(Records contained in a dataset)
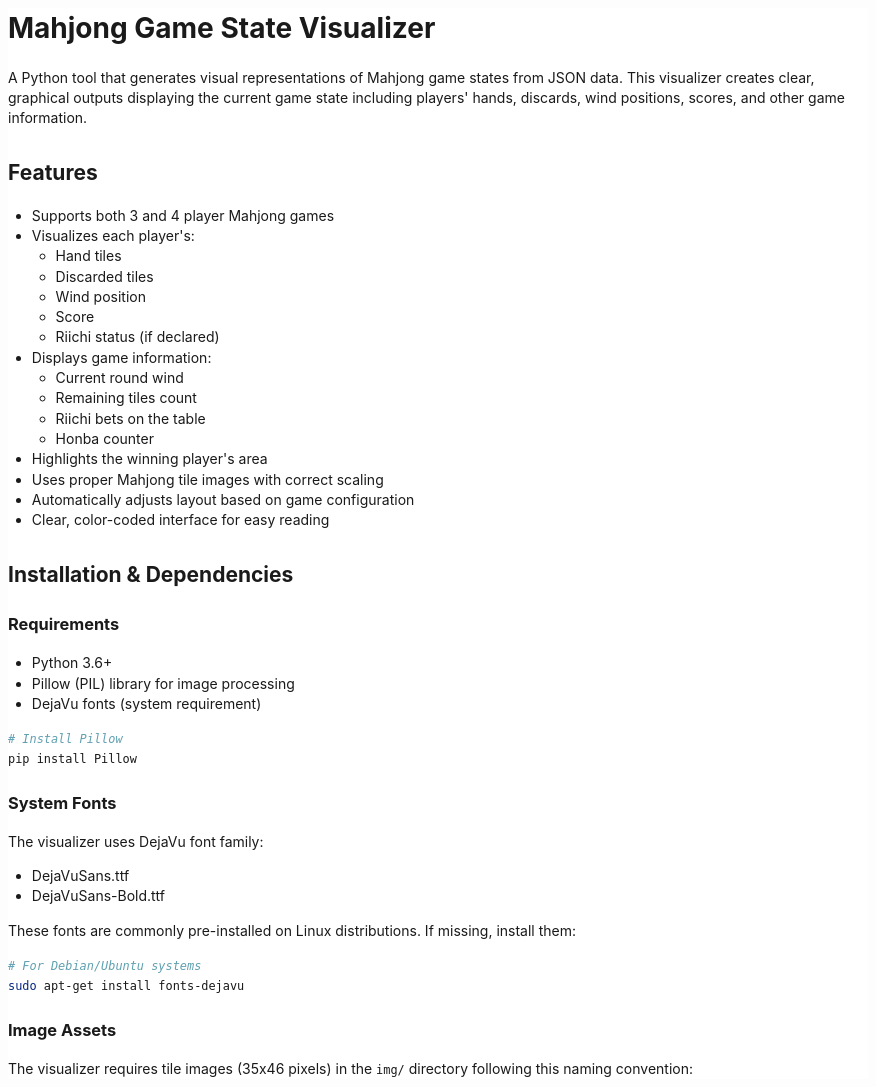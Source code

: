 # Mahjong Game State Visualizer

A Python tool that generates visual representations of Mahjong game states from JSON data. This visualizer creates clear, graphical outputs displaying the current game state including players' hands, discards, wind positions, scores, and other game information.

## Features

- Supports both 3 and 4 player Mahjong games
- Visualizes each player's:
  - Hand tiles
  - Discarded tiles
  - Wind position
  - Score
  - Riichi status (if declared)
- Displays game information:
  - Current round wind
  - Remaining tiles count
  - Riichi bets on the table
  - Honba counter
- Highlights the winning player's area
- Uses proper Mahjong tile images with correct scaling
- Automatically adjusts layout based on game configuration
- Clear, color-coded interface for easy reading

## Installation & Dependencies

### Requirements

- Python 3.6+
- Pillow (PIL) library for image processing
- DejaVu fonts (system requirement)

```bash
# Install Pillow
pip install Pillow
```

### System Fonts
The visualizer uses DejaVu font family:
- DejaVuSans.ttf
- DejaVuSans-Bold.ttf

These fonts are commonly pre-installed on Linux distributions. If missing, install them:

```bash
# For Debian/Ubuntu systems
sudo apt-get install fonts-dejavu
```

### Image Assets
The visualizer requires tile images (35x46 pixels) in the `img/` directory following this naming convention:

### Task brief
Look through the data above. Copy every line with the string "images" in it.

### Answer space
- Uses proper Mahjong tile images with correct scaling
The visualizer requires tile images (35x46 pixels) in the `img/` directory following this naming convention:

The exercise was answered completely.